Glockenturm

[575] Glockenturm, ein wichtiger Bauteil der christlichen Kirchen, der den Zweck hat, eine oder mehrere Glocken aufzunehmen, deren Geläute das Zeichen für die Gemeinde ist, sich in dem Gotteshause zu versammeln.
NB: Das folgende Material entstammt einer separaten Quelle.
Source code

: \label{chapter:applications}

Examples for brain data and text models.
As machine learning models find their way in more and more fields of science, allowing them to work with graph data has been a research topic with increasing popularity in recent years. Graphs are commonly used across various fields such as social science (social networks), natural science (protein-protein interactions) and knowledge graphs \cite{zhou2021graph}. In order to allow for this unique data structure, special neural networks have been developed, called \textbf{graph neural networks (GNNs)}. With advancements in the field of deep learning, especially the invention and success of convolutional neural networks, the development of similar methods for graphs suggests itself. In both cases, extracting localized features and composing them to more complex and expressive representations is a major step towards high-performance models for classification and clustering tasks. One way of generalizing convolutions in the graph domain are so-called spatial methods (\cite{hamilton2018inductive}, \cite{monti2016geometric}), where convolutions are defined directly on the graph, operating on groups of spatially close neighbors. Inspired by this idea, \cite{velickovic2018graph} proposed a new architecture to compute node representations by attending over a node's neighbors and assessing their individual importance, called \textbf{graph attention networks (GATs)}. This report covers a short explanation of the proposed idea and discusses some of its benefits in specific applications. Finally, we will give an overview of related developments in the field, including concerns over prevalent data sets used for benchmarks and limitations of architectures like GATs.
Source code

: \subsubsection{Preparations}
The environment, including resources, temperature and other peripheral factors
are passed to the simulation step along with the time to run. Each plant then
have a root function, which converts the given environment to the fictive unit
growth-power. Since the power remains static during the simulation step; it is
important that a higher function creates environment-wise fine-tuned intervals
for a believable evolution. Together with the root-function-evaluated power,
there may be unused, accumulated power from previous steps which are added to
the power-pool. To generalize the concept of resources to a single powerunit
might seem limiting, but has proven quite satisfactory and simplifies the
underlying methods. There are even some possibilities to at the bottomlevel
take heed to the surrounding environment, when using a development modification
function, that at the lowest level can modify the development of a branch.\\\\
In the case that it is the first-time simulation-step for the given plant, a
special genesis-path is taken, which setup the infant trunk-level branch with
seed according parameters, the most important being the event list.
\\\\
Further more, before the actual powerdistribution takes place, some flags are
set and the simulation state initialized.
Ueber die Entstehung dieser Bauten ist nichts Authentisches bekannt; sie mögen wohl anfangs kleine Aufsätze auf dem Kirchendach gebildet haben, die ebenfalls nur kleine Glocken aufzunehmen vermochten. Der Sage nach sollen die Glockentürme in Campanien entstanden und durch den Bischof Paulinus von Nola dort eingeführt worden sein (Campana, Nola). Vor dem 7. Jahrhundert sind keine Nachrichten über Glockentürme gefunden worden. Die ältesten Beispiele dürften die altchristlichen Bauten in Ravenna bieten, so namentlich der Turm von S. Francesco sowie der des Domes und der Kirche S. Apollinare in Classe. Die ravennatischen Beispiele zeigen in der Regel eine runde Gestalt, während die meisten altchristlichen Bauten Italiens einen viereckigen Glockenturm, der daselbst Campanile genannt wird, aufzuweisen haben. Diese Turmbauten standen nicht in direkter Verbindung mit der Kirche, sondern seitlich. Sie wurden in mehreren Stockwerken aufgeführt und besaßen nach oben zu sich vermehrende Schallöffnungen von verschiedener Bildung. Außer den genannten Beispielen befinden sich noch bemerkenswerte Glockentürme zu S. Maria in Cosmedin [3] in Rom (s. die Figur), S. Lorenzo außerhalb der Mauern Roms u.s.w. [1]. Während in den ersten Jahrhunderten nur die Bischofskirchen Glockentürme hatten, erhielten im Mittelalter alle Gemeindekirchen und die Kirchen der reichen Klöster einen oder mehrere Türme, meist als Zeichen der Macht, oft auch zur wehrhaften Verteidigung. Im unteren Teil den Eingang zur Kirche bildend oder ganz geschlossen mit wenigen engen Oeffnungen, nahm der Turm in dem über dem Kirchendach gelegenen Teil den Glockenstuhl (s. Lagerstuhl) auf und erhielt Schallöffnungen, als niedere oder hohe Fenster ausgebildet. Bei einfachster Bildung nimmt ein Obergeschoß in Holzbau mit Brettschalung die Glocken auf. Den obersten Abschluß bildet der Helm, entweder steil und hoch anstrebend (auch stumpf oder kugelförmig), aus Stein oder Holz und in letzterem Falle mit Metall, Ziegeln (farbigen) oder Schiefern eingedeckt und in eine Spitze mit Wetterhahn, Kreuz mit Blitzableitung auslaufend.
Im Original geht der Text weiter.